### WHAT THE TASK ASKS
Each line below should be written out again exactly.
----
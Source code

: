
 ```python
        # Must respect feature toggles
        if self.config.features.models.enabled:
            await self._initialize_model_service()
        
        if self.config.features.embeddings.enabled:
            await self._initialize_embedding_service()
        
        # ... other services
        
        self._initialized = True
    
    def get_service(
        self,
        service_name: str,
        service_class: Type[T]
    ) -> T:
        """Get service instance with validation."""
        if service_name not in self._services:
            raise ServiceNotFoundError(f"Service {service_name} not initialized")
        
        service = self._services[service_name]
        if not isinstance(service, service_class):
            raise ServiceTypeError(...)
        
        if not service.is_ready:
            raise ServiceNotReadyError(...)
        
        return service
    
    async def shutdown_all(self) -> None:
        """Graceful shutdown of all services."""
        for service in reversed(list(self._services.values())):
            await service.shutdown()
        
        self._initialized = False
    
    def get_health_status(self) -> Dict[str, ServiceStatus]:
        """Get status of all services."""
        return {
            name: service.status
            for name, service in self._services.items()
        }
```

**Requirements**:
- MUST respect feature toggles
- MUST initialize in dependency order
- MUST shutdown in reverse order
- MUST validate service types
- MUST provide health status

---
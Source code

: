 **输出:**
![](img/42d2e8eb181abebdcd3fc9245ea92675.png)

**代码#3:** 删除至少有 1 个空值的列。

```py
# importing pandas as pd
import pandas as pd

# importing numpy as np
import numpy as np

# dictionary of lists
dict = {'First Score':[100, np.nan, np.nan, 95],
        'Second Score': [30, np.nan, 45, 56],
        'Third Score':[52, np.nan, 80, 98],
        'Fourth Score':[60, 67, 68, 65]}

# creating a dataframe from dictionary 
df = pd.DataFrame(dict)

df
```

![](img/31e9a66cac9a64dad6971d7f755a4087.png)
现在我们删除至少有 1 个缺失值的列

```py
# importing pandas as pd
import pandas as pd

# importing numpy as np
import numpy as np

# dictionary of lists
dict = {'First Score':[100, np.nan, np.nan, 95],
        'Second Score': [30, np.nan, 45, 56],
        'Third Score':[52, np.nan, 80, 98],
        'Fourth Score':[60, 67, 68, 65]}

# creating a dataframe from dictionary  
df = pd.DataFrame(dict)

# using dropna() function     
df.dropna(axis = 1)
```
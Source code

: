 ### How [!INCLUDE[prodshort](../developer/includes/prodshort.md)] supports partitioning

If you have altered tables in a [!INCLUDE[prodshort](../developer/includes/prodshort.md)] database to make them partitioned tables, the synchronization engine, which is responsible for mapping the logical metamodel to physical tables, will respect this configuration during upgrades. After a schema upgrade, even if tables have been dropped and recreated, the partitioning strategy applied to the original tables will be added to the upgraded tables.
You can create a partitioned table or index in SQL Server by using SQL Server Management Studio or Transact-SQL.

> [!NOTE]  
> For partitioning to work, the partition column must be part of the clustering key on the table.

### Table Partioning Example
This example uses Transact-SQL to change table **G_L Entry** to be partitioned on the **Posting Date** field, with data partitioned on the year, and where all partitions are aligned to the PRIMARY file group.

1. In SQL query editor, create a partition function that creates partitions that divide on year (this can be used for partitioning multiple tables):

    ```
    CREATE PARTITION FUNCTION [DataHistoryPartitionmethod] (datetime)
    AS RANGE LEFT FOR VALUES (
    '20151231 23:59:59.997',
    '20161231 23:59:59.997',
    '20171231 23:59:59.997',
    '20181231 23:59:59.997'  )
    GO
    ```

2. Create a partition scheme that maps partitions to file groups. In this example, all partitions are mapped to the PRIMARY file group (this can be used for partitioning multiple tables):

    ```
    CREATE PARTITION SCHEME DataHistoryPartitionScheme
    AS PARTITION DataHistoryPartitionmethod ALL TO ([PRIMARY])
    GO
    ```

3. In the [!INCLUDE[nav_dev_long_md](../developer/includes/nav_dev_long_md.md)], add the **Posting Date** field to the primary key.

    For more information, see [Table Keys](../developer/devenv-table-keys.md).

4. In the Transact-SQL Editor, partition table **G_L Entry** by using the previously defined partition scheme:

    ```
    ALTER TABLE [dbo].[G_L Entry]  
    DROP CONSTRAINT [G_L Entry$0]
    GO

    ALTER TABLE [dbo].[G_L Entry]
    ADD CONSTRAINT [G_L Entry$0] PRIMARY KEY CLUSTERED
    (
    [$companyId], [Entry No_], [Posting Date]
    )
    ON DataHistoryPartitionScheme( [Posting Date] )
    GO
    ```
----
### SOLUTION FOR THIS EXERCISE
Source code

:
 ```python
        # Must respect feature toggles
        if self.config.features.models.enabled:
            await self._initialize_model_service()
        
        if self.config.features.embeddings.enabled:
            await self._initialize_embedding_service()
        
        # ... other services
        
        self._initialized = True
    
    def get_service(
        self,
        service_name: str,
        service_class: Type[T]
    ) -> T:
        """Get service instance with validation."""
        if service_name not in self._services:
            raise ServiceNotFoundError(f"Service {service_name} not initialized")
        
        service = self._services[service_name]
        if not isinstance(service, service_class):
            raise ServiceTypeError(...)
        
        if not service.is_ready:
            raise ServiceNotReadyError(...)
        
        return service
    
    async def shutdown_all(self) -> None:
        """Graceful shutdown of all services."""
        for service in reversed(list(self._services.values())):
            await service.shutdown()
        
        self._initialized = False
    
    def get_health_status(self) -> Dict[str, ServiceStatus]:
        """Get status of all services."""
        return {
            name: service.status
            for name, service in self._services.items()
        }
```

**Requirements**:
- MUST respect feature toggles
- MUST initialize in dependency order
- MUST shutdown in reverse order
- MUST validate service types
- MUST provide health status

---
Source code

: **输出:**
![](img/42d2e8eb181abebdcd3fc9245ea92675.png)

**代码#3:** 删除至少有 1 个空值的列。

```py
# importing pandas as pd
import pandas as pd

# importing numpy as np
import numpy as np

# dictionary of lists
dict = {'First Score':[100, np.nan, np.nan, 95],
        'Second Score': [30, np.nan, 45, 56],
        'Third Score':[52, np.nan, 80, 98],
        'Fourth Score':[60, 67, 68, 65]}

# creating a dataframe from dictionary 
df = pd.DataFrame(dict)

df
```

![](img/31e9a66cac9a64dad6971d7f755a4087.png)
现在我们删除至少有 1 个缺失值的列

```py
# importing pandas as pd
import pandas as pd

# importing numpy as np
import numpy as np

# dictionary of lists
dict = {'First Score':[100, np.nan, np.nan, 95],
        'Second Score': [30, np.nan, 45, 56],
        'Third Score':[52, np.nan, 80, 98],
        'Fourth Score':[60, 67, 68, 65]}

# creating a dataframe from dictionary  
df = pd.DataFrame(dict)

# using dropna() function     
df.dropna(axis = 1)
```
Source code

: ### How [!INCLUDE[prodshort](../developer/includes/prodshort.md)] supports partitioning

If you have altered tables in a [!INCLUDE[prodshort](../developer/includes/prodshort.md)] database to make them partitioned tables, the synchronization engine, which is responsible for mapping the logical metamodel to physical tables, will respect this configuration during upgrades. After a schema upgrade, even if tables have been dropped and recreated, the partitioning strategy applied to the original tables will be added to the upgraded tables.
You can create a partitioned table or index in SQL Server by using SQL Server Management Studio or Transact-SQL.

> [!NOTE]  
> For partitioning to work, the partition column must be part of the clustering key on the table.

### Table Partioning Example
This example uses Transact-SQL to change table **G_L Entry** to be partitioned on the **Posting Date** field, with data partitioned on the year, and where all partitions are aligned to the PRIMARY file group.

1. In SQL query editor, create a partition function that creates partitions that divide on year (this can be used for partitioning multiple tables):

    ```
    CREATE PARTITION FUNCTION [DataHistoryPartitionmethod] (datetime)
    AS RANGE LEFT FOR VALUES (
    '20151231 23:59:59.997',
    '20161231 23:59:59.997',
    '20171231 23:59:59.997',
    '20181231 23:59:59.997'  )
    GO
    ```

2. Create a partition scheme that maps partitions to file groups. In this example, all partitions are mapped to the PRIMARY file group (this can be used for partitioning multiple tables):

    ```
    CREATE PARTITION SCHEME DataHistoryPartitionScheme
    AS PARTITION DataHistoryPartitionmethod ALL TO ([PRIMARY])
    GO
    ```

3. In the [!INCLUDE[nav_dev_long_md](../developer/includes/nav_dev_long_md.md)], add the **Posting Date** field to the primary key.

    For more information, see [Table Keys](../developer/devenv-table-keys.md).

4. In the Transact-SQL Editor, partition table **G_L Entry** by using the previously defined partition scheme:

    ```
    ALTER TABLE [dbo].[G_L Entry]  
    DROP CONSTRAINT [G_L Entry$0]
    GO

    ALTER TABLE [dbo].[G_L Entry]
    ADD CONSTRAINT [G_L Entry$0] PRIMARY KEY CLUSTERED
    (
    [$companyId], [Entry No_], [Posting Date]
    )
    ON DataHistoryPartitionScheme( [Posting Date] )
    GO
    ```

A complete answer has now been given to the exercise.